(WHAT TO DO) Extract exactly those lines that lie between the start of the material and the line with "- Durability đảm", including both boundary lines and no others.

(DATA TO PROCESS)
━━━━━━━━

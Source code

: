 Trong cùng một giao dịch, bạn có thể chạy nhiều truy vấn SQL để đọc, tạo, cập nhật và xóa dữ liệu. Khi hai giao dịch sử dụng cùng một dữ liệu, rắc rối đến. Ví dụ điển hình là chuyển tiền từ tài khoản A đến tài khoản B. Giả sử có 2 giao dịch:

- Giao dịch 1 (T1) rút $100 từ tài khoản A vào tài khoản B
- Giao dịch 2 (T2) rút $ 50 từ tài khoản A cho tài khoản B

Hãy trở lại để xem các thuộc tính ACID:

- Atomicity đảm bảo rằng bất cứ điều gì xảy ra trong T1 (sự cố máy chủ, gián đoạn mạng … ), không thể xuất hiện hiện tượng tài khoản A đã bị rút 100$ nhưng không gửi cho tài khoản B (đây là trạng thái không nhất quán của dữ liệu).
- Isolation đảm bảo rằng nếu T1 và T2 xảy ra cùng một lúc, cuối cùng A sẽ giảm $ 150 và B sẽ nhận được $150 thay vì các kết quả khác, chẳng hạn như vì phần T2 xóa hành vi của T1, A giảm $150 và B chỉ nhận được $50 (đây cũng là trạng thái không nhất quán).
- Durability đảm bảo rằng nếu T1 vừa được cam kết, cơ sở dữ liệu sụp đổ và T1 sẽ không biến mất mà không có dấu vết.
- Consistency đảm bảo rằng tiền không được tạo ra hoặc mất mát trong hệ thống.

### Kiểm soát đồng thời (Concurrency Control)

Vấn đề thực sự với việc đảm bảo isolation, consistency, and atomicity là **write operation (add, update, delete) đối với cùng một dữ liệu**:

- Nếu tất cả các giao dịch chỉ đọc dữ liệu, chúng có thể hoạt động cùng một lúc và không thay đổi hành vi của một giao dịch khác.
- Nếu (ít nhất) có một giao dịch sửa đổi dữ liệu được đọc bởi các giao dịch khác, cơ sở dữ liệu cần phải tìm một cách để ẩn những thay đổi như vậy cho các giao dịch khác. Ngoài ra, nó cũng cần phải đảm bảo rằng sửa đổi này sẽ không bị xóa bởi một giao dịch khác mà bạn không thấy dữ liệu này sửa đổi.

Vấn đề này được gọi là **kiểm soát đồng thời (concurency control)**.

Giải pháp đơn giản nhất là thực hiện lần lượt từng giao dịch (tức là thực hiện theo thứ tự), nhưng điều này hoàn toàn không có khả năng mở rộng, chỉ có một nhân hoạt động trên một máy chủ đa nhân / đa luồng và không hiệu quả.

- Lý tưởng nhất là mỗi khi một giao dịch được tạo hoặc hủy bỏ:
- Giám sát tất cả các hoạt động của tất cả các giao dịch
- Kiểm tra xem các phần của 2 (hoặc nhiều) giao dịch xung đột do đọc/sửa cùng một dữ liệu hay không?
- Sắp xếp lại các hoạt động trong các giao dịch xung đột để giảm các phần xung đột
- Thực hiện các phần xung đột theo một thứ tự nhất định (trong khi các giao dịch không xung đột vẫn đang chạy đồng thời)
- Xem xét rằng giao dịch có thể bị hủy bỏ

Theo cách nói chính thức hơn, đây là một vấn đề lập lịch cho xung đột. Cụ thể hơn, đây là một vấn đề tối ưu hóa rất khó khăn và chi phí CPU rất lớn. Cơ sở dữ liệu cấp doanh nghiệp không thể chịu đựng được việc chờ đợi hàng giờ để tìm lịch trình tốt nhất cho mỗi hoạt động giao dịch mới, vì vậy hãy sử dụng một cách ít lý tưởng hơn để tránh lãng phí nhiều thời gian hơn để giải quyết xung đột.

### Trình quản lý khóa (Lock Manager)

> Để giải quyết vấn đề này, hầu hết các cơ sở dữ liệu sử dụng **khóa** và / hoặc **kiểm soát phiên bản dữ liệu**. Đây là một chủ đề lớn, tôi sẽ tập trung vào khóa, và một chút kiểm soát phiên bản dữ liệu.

━━━━━━━━

(ANSWER BOX)
Source code

: Trong cùng một giao dịch, bạn có thể chạy nhiều truy vấn SQL để đọc, tạo, cập nhật và xóa dữ liệu. Khi hai giao dịch sử dụng cùng một dữ liệu, rắc rối đến. Ví dụ điển hình là chuyển tiền từ tài khoản A đến tài khoản B. Giả sử có 2 giao dịch:

- Giao dịch 1 (T1) rút $100 từ tài khoản A vào tài khoản B
- Giao dịch 2 (T2) rút $ 50 từ tài khoản A cho tài khoản B

Hãy trở lại để xem các thuộc tính ACID:

- Atomicity đảm bảo rằng bất cứ điều gì xảy ra trong T1 (sự cố máy chủ, gián đoạn mạng … ), không thể xuất hiện hiện tượng tài khoản A đã bị rút 100$ nhưng không gửi cho tài khoản B (đây là trạng thái không nhất quán của dữ liệu).
- Isolation đảm bảo rằng nếu T1 và T2 xảy ra cùng một lúc, cuối cùng A sẽ giảm $ 150 và B sẽ nhận được $150 thay vì các kết quả khác, chẳng hạn như vì phần T2 xóa hành vi của T1, A giảm $150 và B chỉ nhận được $50 (đây cũng là trạng thái không nhất quán).
- Durability đảm bảo rằng nếu T1 vừa được cam kết, cơ sở dữ liệu sụp đổ và T1 sẽ không biến mất mà không có dấu vết.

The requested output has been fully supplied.